# Data Preprocessing

In this notebook, we'll preprocess the individual `.json` source files before loading them into the graph database. Our eventual goal is to have a dataset that we can run inference and queries on to identify hotspots and gaps in local markets.

Defining some paths first:

In [2]:
PREPROC_DIR = "local_data/preproc"


## Businesses

Counting the total number of businesses:

In [3]:
BUSINESS_FILE = "local_data/raw/business.json"

count = 0

with open(BUSINESS_FILE) as f:
	for line in f: count += 1

print(count)

150346



### Sanitization

We'll sanitize by fixing `repr`'d attributes and converting category strings to proper JSON arrays. 

In [None]:
import json, ast

with open(BUSINESS_FILE) as fin, open(f"{PREPROC_DIR}/business.json","w") as fout:
	for line in fin:
		b = json.loads(line)

		# parse full attributes object
		attrs = b.get("attributes")

		if isinstance(attrs, dict):
			for k, v in attrs.items():
				if isinstance(v, str):
					
					# fix python-repr'd attributes
					try: b["attributes"][k] = ast.literal_eval(v)
					except Exception: pass

		# convert categories string to list
		cats = b.get("categories")
		if isinstance(cats, str): b["categories"] = [c.strip() for c in cats.split(',')]
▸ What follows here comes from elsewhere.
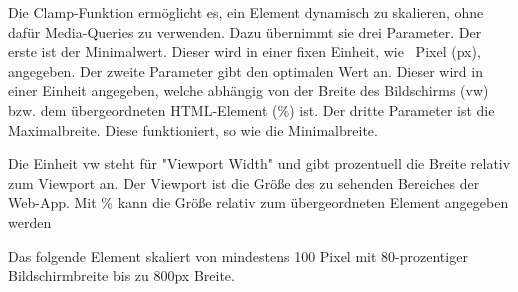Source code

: \label{sec:clamp}

Die Clamp-Funktion ermöglicht es, ein Element dynamisch zu skalieren, ohne dafür Media-Queries zu verwenden. Dazu übernimmt sie drei Parameter. Der erste ist der Minimalwert. Dieser wird in einer fixen Einheit, wie \zb\ Pixel (px), angegeben. Der zweite Parameter gibt den optimalen Wert an. Dieser wird in einer Einheit angegeben, welche abhängig von der Breite des Bildschirms (vw) bzw. dem übergeordneten HTML-Element (\%) ist. Der dritte Parameter ist die Maximalbreite. Diese funktioniert, so wie die Minimalbreite. 

Die Einheit vw steht für "Viewport Width" und gibt prozentuell die Breite relativ zum Viewport an. Der Viewport ist die Größe des zu sehenden Bereiches der Web-App. Mit \% kann die Größe relativ zum übergeordneten Element angegeben werden

Das folgende Element skaliert von mindestens 100 Pixel mit 80-prozentiger Bildschirmbreite bis zu 800px Breite.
		fout.write(json.dumps(b) + "\n")

## Users

Counting the total number of users:

In [5]:
USER_FILE = "local_data/raw/user.json"

count = 0

with open(USER_FILE) as f:
	for line in f: count += 1

print(count)

1987897


### Downsizing

We've got far too many users to process in the short time span we have, so we'll need to figure out how to sample from the users in a way that satisfies our insight criteria. The idea here is this - we keep all the businesses in the dataset, and we select the top $n$% most relevant users for the richest possible dataset; finally, we'll filter reviews to only include those written by our selected users. This way, we preserve our primary vector - businesses - and downsize the overall database while preserving the links and relationships we need.

We first create a users $\to$ fans mapping:

In [6]:
fans_map = {}

with open(USER_FILE) as f:
	for line in f:
		u = json.loads(line)
		fans_map[u["user_id"]] = u.get("fans", 0)

# stability check - no. of fans = no. of users
len(fans_map)

1987897

And next a business $\leftarrow$ (reviewing) users map (we'll check for dangling reviews from deleted users):

In [7]:
from collections import defaultdict

REVIEW_FILE = "local_data/raw/review.json"

reviewers_map = defaultdict(set)

with open(REVIEW_FILE) as f:
	for line in f:
		r = json.loads(line)

		# add user if exists in users.json (proxied by fans_map)
		if r["user_id"] in fans_map: reviewers_map[r["business_id"]].add(r["user_id"])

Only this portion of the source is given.